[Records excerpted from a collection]
※
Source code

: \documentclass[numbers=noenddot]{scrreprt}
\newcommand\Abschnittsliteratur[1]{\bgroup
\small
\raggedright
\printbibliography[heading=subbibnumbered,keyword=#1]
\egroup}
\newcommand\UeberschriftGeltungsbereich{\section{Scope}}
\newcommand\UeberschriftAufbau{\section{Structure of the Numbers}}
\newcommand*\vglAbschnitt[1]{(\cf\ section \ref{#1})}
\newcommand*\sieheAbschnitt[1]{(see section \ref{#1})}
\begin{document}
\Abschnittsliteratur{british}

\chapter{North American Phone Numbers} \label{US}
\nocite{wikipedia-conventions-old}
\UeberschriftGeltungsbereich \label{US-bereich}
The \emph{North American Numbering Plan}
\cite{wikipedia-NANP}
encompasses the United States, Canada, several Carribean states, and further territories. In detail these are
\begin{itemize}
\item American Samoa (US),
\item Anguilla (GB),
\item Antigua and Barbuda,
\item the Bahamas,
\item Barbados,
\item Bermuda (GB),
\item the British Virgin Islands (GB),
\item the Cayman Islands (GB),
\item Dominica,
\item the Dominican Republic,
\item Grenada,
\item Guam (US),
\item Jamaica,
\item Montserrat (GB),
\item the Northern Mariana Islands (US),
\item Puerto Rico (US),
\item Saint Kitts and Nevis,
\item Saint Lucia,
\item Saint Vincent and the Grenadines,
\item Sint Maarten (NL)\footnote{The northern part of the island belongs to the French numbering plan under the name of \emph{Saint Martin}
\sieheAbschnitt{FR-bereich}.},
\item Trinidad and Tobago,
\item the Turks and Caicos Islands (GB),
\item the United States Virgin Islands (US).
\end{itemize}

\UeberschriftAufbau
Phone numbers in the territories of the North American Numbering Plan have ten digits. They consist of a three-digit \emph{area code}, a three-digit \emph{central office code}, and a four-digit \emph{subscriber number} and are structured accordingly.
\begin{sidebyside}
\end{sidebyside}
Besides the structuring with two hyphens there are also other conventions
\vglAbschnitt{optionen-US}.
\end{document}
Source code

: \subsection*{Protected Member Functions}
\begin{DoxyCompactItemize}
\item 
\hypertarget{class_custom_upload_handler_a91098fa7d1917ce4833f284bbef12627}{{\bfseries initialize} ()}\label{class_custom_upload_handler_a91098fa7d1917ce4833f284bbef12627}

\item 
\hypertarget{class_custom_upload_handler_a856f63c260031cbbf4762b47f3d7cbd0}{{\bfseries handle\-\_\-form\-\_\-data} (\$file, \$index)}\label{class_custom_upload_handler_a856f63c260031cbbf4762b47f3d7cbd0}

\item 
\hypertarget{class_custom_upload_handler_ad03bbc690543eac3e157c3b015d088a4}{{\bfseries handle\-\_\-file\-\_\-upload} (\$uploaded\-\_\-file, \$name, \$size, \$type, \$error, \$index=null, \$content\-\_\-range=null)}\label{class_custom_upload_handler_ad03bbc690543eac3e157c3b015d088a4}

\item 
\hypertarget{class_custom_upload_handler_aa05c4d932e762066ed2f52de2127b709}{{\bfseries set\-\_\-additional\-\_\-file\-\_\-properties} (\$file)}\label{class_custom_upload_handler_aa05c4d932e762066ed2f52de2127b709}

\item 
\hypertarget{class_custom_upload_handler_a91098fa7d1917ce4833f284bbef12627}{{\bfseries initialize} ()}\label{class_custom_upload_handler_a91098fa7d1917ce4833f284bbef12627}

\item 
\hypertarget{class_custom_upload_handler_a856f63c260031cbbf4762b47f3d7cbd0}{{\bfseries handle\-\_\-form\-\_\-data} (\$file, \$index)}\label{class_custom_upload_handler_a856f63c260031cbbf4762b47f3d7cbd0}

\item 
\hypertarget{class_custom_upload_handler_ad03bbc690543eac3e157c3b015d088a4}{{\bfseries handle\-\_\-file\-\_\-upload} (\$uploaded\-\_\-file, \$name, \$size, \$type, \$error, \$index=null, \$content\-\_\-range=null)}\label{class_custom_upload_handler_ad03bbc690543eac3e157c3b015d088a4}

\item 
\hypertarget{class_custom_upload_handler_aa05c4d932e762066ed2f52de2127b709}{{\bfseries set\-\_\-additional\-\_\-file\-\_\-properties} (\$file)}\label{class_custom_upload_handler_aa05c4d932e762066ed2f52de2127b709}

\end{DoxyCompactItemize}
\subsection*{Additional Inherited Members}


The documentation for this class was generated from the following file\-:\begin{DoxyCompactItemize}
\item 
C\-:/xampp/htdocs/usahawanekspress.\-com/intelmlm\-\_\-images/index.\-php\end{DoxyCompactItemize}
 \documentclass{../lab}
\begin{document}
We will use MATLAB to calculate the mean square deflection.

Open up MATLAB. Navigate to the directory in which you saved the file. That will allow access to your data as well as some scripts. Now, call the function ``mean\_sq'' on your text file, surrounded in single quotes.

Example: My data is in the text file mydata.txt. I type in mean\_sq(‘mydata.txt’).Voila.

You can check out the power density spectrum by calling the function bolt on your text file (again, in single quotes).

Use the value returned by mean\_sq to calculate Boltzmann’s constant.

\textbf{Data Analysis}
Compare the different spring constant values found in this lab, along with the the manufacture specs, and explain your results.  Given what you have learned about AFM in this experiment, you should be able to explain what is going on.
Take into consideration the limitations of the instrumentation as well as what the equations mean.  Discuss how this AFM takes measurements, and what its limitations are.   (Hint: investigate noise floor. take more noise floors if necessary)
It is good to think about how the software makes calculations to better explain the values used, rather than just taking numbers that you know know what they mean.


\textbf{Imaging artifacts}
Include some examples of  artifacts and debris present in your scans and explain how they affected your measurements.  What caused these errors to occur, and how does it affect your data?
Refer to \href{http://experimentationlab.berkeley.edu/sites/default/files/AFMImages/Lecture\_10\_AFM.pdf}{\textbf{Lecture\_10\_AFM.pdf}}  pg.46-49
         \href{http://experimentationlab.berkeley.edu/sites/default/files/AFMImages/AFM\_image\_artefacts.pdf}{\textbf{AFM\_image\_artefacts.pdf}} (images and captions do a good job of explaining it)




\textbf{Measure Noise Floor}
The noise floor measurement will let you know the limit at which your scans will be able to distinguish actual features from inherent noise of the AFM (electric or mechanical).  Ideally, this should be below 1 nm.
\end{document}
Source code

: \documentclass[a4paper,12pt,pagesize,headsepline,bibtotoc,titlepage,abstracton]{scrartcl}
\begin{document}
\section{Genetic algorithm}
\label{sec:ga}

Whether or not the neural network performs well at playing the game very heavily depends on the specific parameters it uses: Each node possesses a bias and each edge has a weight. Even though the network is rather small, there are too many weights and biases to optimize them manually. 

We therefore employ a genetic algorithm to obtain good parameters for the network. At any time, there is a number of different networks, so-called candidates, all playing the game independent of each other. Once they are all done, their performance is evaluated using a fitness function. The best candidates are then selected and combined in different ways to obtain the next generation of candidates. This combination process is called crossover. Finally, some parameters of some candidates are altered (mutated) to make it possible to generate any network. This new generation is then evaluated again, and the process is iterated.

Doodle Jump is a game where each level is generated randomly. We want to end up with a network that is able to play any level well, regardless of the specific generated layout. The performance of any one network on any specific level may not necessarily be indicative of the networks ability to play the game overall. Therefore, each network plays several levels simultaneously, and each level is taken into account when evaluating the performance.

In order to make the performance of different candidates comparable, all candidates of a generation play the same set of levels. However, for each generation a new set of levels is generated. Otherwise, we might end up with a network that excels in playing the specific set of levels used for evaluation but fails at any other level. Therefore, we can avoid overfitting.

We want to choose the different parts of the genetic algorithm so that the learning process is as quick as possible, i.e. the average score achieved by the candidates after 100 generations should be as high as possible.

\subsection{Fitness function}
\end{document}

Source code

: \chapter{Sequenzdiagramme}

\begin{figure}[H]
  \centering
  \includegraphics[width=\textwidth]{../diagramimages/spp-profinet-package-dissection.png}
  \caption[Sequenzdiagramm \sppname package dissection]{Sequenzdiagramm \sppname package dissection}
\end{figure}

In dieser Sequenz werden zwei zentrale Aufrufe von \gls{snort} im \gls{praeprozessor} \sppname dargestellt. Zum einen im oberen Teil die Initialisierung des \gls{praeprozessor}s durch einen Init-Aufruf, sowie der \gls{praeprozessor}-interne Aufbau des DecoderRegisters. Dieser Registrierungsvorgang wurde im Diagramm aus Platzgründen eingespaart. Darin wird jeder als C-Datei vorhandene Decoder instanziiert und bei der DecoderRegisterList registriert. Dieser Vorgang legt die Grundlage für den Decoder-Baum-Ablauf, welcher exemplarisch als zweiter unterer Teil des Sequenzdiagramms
※
◆ Problem statement: Taking the entries above, print exactly the lines starting at the line with "Open up MATLAB." and ending at the line with "It is good to", both included.

◆ Reply:
Open up MATLAB. Navigate to the directory in which you saved the file. That will allow access to your data as well as some scripts. Now, call the function ``mean\_sq'' on your text file, surrounded in single quotes.

Example: My data is in the text file mydata.txt. I type in mean\_sq(‘mydata.txt’).Voila.

You can check out the power density spectrum by calling the function bolt on your text file (again, in single quotes).

Use the value returned by mean\_sq to calculate Boltzmann’s constant.

\textbf{Data Analysis}
Compare the different spring constant values found in this lab, along with the the manufacture specs, and explain your results.  Given what you have learned about AFM in this experiment, you should be able to explain what is going on.
Take into consideration the limitations of the instrumentation as well as what the equations mean.  Discuss how this AFM takes measurements, and what its limitations are.   (Hint: investigate noise floor. take more noise floors if necessary)
It is good to think about how the software makes calculations to better explain the values used, rather than just taking numbers that you know know what they mean.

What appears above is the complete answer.